Normal-weight obesity (NWO) and normal-weight central obesity (NWCO) have been linked to higher cardiometabolic risks, but their etiological bases and attributable dietary factors remain unclear. In this study we therefore aimed to identify lipidomic signatures and dietary factors related to NWO and NWCO and to explore the mediation associations of lipids in diet–adiposity associations.

Methods

Using a high-coverage targeted lipidomic approach, we quantified 1245 serum lipids in participants with NWO (n = 150), NWCO (n = 150), or propensity-score-matched normal-weight controls (n = 150) based on the Regional Ethnic Cohort Study in Northwest China. Consumption frequency of 28 major food items was recorded using a food frequency questionnaire.

Results

Profound lipidomic perturbations of NWCO relative to NWO were observed, and 249 (dominantly glycerolipids) as well as 48 (dominantly glycerophospholipids) lipids were exclusively associated with NWCO or NWO. Based on strong lipidomic signatures identified by a LASSO model, phospholipid biosynthesis was the top enriched pathway of NWCO, and sphingolipid metabolism was the top pathway of NWO. Remarkably, sphingolipids were positively associated with NWO and NWCO, but lyso-phosphatidylcholines were negatively associated with them.
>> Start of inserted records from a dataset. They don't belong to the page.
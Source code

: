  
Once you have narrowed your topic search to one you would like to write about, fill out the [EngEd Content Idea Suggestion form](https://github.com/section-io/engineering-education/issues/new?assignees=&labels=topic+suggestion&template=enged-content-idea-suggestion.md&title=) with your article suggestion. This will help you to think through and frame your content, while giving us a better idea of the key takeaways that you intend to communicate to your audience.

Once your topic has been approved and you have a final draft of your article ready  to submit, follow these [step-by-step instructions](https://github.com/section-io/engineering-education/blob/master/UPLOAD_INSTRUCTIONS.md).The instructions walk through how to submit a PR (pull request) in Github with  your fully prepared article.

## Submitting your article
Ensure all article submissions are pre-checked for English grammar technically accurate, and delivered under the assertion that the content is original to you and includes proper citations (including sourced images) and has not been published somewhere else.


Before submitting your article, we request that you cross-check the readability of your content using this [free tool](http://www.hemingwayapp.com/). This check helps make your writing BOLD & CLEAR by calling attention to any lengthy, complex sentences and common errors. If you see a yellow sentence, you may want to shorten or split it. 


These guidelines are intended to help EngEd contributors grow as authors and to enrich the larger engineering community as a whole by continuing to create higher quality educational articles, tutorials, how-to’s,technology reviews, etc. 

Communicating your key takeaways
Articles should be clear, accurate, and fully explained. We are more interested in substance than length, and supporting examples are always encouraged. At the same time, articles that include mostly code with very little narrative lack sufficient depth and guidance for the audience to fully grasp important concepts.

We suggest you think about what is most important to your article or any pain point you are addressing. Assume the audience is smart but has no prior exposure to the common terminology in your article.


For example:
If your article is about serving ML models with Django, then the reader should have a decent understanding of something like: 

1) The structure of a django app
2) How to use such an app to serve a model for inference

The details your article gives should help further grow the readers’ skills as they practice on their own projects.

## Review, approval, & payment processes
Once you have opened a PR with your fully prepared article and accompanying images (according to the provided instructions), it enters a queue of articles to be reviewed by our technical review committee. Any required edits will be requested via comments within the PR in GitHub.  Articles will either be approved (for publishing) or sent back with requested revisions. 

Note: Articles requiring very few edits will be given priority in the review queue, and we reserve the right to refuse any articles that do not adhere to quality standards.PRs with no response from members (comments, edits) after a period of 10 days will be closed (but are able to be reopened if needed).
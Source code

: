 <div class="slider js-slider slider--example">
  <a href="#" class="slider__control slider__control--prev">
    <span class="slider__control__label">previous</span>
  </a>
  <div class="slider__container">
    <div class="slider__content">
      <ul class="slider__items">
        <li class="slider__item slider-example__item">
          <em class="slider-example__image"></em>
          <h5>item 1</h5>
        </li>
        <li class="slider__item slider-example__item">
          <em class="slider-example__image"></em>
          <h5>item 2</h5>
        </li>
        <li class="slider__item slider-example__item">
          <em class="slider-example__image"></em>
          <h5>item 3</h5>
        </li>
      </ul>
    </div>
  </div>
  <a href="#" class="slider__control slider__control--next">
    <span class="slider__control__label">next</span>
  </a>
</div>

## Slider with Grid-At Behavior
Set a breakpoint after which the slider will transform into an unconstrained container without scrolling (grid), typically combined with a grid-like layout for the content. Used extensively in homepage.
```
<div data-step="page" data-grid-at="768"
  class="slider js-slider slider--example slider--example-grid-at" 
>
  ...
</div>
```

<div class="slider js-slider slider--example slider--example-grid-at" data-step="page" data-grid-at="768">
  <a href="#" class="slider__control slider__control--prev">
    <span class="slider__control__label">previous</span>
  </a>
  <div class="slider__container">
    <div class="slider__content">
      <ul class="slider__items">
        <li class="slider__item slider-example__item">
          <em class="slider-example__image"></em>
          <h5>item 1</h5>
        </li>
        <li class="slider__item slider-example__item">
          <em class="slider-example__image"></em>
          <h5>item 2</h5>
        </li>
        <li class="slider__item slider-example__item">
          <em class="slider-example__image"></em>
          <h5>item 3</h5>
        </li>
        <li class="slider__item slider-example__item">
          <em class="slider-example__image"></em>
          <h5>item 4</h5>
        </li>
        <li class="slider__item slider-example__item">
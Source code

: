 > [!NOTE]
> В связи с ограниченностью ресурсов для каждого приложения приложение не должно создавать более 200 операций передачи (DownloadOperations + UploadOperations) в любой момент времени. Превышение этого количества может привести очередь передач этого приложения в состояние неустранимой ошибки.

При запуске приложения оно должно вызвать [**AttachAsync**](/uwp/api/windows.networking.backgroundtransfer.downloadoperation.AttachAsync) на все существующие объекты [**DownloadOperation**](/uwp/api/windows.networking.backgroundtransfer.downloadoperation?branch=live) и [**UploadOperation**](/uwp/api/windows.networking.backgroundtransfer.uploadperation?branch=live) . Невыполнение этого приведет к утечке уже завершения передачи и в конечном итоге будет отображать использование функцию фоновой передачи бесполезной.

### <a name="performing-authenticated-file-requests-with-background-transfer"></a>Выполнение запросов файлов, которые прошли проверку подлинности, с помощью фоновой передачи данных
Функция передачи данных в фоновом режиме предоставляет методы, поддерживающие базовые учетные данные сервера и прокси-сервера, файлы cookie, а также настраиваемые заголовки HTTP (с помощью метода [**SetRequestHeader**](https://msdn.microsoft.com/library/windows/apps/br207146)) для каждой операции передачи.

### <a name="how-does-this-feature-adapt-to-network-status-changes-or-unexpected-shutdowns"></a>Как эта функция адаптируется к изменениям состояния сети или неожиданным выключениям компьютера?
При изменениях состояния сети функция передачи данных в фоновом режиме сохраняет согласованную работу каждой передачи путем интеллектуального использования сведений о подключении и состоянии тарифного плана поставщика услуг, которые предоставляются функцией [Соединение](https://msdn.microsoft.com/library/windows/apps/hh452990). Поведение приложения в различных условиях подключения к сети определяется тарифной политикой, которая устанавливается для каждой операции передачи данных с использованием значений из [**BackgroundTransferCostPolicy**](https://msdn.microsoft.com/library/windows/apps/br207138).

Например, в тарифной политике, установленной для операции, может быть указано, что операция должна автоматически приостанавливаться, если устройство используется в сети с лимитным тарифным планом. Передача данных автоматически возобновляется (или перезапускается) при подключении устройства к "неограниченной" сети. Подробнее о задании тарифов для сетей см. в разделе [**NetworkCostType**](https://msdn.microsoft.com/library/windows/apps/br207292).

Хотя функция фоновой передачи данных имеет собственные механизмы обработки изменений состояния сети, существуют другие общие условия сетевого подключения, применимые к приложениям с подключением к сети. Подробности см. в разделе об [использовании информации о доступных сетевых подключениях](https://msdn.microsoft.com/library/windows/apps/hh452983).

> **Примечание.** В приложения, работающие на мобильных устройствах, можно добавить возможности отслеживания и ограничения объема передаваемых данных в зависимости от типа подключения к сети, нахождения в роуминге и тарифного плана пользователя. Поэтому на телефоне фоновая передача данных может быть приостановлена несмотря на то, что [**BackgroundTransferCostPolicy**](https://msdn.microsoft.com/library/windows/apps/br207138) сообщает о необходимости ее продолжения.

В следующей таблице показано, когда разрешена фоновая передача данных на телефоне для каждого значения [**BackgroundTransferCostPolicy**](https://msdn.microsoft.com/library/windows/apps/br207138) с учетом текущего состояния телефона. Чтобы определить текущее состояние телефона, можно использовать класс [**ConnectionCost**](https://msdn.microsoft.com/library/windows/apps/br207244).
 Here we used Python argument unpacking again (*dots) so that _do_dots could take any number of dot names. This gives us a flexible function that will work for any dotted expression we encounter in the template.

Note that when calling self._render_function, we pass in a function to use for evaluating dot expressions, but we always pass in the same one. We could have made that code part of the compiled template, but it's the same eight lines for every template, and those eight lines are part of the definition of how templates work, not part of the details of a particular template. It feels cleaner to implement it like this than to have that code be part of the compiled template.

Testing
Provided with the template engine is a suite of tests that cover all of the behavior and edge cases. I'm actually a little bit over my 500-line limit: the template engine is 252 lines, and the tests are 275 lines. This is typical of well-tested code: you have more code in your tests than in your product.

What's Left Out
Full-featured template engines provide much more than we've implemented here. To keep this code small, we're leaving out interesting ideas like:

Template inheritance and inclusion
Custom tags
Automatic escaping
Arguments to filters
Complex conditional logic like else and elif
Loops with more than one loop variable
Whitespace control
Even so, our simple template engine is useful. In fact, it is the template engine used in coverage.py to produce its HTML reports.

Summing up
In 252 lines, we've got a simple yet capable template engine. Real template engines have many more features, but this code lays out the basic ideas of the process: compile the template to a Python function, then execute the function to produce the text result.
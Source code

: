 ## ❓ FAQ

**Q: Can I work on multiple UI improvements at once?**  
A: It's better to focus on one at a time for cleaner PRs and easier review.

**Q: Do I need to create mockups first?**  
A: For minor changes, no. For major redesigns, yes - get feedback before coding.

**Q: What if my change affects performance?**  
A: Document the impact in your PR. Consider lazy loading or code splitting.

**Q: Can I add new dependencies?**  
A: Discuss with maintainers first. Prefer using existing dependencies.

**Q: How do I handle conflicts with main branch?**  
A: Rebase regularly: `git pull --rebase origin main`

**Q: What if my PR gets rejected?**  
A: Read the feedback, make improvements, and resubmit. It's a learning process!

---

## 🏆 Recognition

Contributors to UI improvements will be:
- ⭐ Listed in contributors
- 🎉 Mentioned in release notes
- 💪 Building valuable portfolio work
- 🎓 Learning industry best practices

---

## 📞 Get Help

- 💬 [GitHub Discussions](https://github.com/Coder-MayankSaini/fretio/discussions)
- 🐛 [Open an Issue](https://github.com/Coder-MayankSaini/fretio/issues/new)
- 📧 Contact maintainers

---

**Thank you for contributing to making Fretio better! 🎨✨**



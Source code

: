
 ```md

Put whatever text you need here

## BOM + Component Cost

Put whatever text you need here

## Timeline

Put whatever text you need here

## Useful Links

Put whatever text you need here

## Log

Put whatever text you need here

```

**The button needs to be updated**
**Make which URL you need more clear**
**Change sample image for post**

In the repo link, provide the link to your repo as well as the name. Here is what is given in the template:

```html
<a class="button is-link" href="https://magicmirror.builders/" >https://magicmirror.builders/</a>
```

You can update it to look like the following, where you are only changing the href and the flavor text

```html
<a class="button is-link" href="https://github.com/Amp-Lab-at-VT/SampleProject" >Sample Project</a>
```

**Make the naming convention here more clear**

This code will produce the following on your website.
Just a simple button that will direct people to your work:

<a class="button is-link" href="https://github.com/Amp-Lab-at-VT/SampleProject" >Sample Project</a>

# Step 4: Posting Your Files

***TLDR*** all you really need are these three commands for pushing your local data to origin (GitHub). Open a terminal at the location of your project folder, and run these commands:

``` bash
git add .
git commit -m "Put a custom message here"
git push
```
Rice, fruit juice, and carbonated drink intakes were positively associated with the risk of NWCO. Both global and individual lipidomic signatures, including SE(28:1_22:6) and HexCer(d18:1/20:1), mediated these diet-NWCO associations (mediation proportion: 15.92%–26.10%).

Conclusions

Differential lipidomic signatures were identified for overall and abdominal adiposity accumulation in normal-weight individuals, underlining their core mediation roles in dietary contributions to adiposity deposition.